This weekend friend of the blog Teapot sent Cammy and I a link to an Anne of Green Gables drinking game. Score! Now said drinking game is based on the television mini-series, but it got me thinking. Why aren’t there drinking games for books? I know, I know, there’s a limit to how much most of us can drink before we lose the ability to read, but think how much more fun it could make certain literary works up to that point? Reading the English translation of Torn from the Nest would have been so much more pleasant if I’d gotten to take a sip of alcohol every time a certain character said, “Frankly.” Granted, I also might have wound up in the hospital with alcohol poisoning… But you get the point.

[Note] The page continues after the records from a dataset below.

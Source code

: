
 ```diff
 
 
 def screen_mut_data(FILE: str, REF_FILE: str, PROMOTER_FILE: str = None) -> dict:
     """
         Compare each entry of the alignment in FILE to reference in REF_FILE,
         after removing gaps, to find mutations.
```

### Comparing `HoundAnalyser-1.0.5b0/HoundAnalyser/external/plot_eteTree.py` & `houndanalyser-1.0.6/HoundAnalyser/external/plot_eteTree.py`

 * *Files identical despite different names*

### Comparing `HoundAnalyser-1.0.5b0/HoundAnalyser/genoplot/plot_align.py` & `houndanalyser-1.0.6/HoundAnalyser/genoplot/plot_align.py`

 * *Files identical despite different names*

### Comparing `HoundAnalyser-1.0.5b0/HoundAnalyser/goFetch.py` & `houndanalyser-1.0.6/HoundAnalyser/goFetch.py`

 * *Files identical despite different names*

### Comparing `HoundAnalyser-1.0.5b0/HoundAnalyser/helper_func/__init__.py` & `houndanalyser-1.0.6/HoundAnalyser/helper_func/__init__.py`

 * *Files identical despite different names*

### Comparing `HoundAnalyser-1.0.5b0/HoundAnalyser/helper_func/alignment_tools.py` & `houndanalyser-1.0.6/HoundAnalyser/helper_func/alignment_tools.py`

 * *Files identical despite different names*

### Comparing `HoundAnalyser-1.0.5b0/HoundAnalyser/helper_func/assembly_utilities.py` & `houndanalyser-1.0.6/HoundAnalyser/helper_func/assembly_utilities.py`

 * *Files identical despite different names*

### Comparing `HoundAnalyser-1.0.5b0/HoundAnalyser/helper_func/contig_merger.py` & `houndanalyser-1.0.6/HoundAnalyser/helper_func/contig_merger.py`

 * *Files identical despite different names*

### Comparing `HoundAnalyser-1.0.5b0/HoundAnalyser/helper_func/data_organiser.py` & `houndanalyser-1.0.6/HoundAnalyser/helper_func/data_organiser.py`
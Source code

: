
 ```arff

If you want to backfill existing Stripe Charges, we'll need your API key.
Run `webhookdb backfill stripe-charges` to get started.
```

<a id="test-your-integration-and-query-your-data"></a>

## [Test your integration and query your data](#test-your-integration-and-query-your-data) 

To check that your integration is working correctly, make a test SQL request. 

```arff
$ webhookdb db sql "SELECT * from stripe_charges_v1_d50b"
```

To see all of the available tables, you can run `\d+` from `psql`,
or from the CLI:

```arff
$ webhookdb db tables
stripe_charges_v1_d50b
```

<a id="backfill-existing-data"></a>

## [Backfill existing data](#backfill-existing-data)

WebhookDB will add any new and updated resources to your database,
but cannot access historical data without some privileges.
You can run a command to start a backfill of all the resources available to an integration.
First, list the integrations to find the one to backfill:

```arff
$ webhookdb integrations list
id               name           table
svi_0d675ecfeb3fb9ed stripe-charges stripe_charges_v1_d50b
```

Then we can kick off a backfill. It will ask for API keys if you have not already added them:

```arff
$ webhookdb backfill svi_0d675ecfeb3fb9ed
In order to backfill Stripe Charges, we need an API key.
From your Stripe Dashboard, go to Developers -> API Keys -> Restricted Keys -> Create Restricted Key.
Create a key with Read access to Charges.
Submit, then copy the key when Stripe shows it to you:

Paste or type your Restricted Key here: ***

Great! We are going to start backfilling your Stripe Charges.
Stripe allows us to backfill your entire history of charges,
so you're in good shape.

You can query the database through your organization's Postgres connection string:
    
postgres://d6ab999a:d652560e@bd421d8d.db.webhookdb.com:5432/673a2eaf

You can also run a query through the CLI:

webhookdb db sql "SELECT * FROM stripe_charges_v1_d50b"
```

For example, I’m taking a semester long course on Spenser’s The Faerie Queene right now (something which I’m generally regretting) and alcohol would make the experience so much less tedious. We could drink every time there word “Phoebus” appears. Every time there’s a random procession. Every time you have to stop and take an Excedrin because your head hurts from getting hit over the head with the symbolism. Every time Spenser is clearly winching about Queen Elizabeth I not giving him that promotion he wanted…
Pride and Prejudice: Every time someone tries to blatantly prostitute their children. Twice if it’s someone other than Mrs. Bennett.
Moby Dick: Every time there’s a chapter on the intricacies of the whaling industry without a shred of plot.
Tristes Tropiques: Every time for no discernable reason Lévi-Strauss starts talking about a completely different geographical location.
The Fountainhead: Every time someone tries to act like rape is part of a normal, passionate relationship. (I personally need a whole shot every time that happens).
Hamlet: Every time there’s a sly reference to Hamlet and Ophelia getting it on.
Song of Roland/any Charlemagne romance: Every time Roland acts like a dumb jock.
Seriously, I think I’m on to something here. This could revolutionize lit classes… And actually get undergrads to read!